### WHAT THE EXERCISE ASKS:
What is needed here is every line of the records that includes "plexapi".

### DATASET EXCERPTS:
------------------------------------------------------------

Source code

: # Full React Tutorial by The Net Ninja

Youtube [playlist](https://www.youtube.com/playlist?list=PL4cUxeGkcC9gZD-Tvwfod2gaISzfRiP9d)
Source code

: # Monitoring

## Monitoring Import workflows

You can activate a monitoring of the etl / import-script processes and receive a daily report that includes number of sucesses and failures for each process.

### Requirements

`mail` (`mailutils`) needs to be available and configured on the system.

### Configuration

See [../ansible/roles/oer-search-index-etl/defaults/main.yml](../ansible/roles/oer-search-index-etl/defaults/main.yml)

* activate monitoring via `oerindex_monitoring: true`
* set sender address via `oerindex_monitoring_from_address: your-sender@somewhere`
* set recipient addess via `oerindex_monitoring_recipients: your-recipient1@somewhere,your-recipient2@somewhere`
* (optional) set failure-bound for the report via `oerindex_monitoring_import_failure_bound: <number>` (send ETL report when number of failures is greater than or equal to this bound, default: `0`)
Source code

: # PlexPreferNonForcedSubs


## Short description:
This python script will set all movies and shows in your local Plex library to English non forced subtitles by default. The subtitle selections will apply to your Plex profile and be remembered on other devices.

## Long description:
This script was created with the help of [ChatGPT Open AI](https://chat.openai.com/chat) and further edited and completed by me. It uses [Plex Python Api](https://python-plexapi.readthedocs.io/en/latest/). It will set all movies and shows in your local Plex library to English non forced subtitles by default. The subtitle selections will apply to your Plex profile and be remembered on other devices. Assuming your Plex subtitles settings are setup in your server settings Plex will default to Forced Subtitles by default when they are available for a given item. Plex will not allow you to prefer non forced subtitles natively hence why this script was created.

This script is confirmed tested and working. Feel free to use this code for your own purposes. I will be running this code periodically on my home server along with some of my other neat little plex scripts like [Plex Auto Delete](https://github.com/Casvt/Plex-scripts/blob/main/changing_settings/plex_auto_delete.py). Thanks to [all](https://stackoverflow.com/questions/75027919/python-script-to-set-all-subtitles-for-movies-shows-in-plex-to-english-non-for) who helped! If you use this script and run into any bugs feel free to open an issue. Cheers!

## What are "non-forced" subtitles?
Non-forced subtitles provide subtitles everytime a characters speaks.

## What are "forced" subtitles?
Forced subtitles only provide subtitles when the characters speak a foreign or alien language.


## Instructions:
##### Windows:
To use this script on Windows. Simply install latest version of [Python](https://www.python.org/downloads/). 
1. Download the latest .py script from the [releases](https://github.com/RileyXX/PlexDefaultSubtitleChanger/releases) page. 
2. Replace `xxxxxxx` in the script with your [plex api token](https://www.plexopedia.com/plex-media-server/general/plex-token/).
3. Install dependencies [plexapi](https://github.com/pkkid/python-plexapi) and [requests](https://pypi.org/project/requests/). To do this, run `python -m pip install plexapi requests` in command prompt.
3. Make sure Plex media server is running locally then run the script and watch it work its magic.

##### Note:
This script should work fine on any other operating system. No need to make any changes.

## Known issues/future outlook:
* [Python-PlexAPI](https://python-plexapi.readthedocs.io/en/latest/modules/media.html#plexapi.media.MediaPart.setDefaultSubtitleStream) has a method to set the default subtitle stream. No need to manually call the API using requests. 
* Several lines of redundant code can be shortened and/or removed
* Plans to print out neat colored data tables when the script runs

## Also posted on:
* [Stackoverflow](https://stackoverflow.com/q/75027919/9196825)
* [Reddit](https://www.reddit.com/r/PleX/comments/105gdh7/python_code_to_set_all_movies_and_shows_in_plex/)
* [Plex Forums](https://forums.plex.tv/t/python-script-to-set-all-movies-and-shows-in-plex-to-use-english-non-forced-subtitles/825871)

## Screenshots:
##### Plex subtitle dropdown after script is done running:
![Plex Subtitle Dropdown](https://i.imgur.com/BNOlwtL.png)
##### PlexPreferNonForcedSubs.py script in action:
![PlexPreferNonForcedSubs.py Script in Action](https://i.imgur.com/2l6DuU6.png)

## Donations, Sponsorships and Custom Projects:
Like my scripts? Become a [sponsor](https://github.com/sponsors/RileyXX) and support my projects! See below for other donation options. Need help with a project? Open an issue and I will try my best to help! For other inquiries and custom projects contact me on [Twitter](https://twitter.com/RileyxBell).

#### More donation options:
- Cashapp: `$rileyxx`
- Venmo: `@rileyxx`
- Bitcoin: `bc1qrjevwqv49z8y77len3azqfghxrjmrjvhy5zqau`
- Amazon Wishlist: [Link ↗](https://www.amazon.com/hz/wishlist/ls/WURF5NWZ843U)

------------------------------------------------------------

### SOLUTION:
This script was created with the help of [ChatGPT Open AI](https://chat.openai.com/chat) and further edited and completed by me. It uses [Plex Python Api](https://python-plexapi.readthedocs.io/en/latest/). It will set all movies and shows in your local Plex library to English non forced subtitles by default. The subtitle selections will apply to your Plex profile and be remembered on other devices. Assuming your Plex subtitles settings are setup in your server settings Plex will default to Forced Subtitles by default when they are available for a given item. Plex will not allow you to prefer non forced subtitles natively hence why this script was created.
3. Install dependencies [plexapi](https://github.com/pkkid/python-plexapi) and [requests](https://pypi.org/project/requests/). To do this, run `python -m pip install plexapi requests` in command prompt.
* [Python-PlexAPI](https://python-plexapi.readthedocs.io/en/latest/modules/media.html#plexapi.media.MediaPart.setDefaultSubtitleStream) has a method to set the default subtitle stream. No need to manually call the API using requests. 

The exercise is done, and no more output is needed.